## Supplied information
###

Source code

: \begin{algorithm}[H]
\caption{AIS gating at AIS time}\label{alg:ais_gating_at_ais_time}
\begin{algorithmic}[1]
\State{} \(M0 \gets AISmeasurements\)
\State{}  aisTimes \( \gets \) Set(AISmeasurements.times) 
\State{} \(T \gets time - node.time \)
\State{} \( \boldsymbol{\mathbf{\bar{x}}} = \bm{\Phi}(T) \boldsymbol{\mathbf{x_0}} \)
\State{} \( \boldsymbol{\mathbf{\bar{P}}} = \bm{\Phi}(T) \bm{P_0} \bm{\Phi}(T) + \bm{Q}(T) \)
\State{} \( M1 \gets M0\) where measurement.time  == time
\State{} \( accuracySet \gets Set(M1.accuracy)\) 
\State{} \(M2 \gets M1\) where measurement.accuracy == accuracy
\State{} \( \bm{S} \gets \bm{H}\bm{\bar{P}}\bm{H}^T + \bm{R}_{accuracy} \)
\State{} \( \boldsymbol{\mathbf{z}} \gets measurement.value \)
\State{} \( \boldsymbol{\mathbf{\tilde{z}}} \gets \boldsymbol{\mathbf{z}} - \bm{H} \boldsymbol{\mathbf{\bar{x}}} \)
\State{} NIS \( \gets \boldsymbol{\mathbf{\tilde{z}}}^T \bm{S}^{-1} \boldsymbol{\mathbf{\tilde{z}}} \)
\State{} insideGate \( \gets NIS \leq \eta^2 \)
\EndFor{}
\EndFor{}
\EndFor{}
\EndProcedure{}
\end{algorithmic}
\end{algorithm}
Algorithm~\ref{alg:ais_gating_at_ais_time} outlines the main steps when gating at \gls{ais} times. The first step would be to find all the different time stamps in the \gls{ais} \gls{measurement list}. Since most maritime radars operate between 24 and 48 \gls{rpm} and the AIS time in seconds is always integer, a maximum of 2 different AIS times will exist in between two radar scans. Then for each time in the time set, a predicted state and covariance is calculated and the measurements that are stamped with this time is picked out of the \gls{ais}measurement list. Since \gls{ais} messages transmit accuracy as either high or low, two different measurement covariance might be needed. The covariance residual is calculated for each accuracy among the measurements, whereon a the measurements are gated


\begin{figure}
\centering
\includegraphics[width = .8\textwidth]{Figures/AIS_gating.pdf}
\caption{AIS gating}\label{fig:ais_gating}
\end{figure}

###

## What is needed
Transcribe the data word for word.

## Solved problem
Source code

: \begin{algorithm}[H]
\caption{AIS gating at AIS time}\label{alg:ais_gating_at_ais_time}
\begin{algorithmic}[1]
\State{} \(M0 \gets AISmeasurements\)
\State{}  aisTimes \( \gets \) Set(AISmeasurements.times) 
\State{} \(T \gets time - node.time \)
\State{} \( \boldsymbol{\mathbf{\bar{x}}} = \bm{\Phi}(T) \boldsymbol{\mathbf{x_0}} \)
\State{} \( \boldsymbol{\mathbf{\bar{P}}} = \bm{\Phi}(T) \bm{P_0} \bm{\Phi}(T) + \bm{Q}(T) \)
\State{} \( M1 \gets M0\) where measurement.time  == time
\State{} \( accuracySet \gets Set(M1.accuracy)\) 
\State{} \(M2 \gets M1\) where measurement.accuracy == accuracy
\State{} \( \bm{S} \gets \bm{H}\bm{\bar{P}}\bm{H}^T + \bm{R}_{accuracy} \)
\State{} \( \boldsymbol{\mathbf{z}} \gets measurement.value \)
\State{} \( \boldsymbol{\mathbf{\tilde{z}}} \gets \boldsymbol{\mathbf{z}} - \bm{H} \boldsymbol{\mathbf{\bar{x}}} \)
\State{} NIS \( \gets \boldsymbol{\mathbf{\tilde{z}}}^T \bm{S}^{-1} \boldsymbol{\mathbf{\tilde{z}}} \)
\State{} insideGate \( \gets NIS \leq \eta^2 \)
\EndFor{}
\EndFor{}
\EndFor{}
\EndProcedure{}
\end{algorithmic}
\end{algorithm}
Algorithm~\ref{alg:ais_gating_at_ais_time} outlines the main steps when gating at \gls{ais} times. The first step would be to find all the different time stamps in the \gls{ais} \gls{measurement list}. Since most maritime radars operate between 24 and 48 \gls{rpm} and the AIS time in seconds is always integer, a maximum of 2 different AIS times will exist in between two radar scans. Then for each time in the time set, a predicted state and covariance is calculated and the measurements that are stamped with this time is picked out of the \gls{ais}measurement list. Since \gls{ais} messages transmit accuracy as either high or low, two different measurement covariance might be needed. The covariance residual is calculated for each accuracy among the measurements, whereon a the measurements are gated


\begin{figure}
\centering
\includegraphics[width = .8\textwidth]{Figures/AIS_gating.pdf}
\caption{AIS gating}\label{fig:ais_gating}
\end{figure}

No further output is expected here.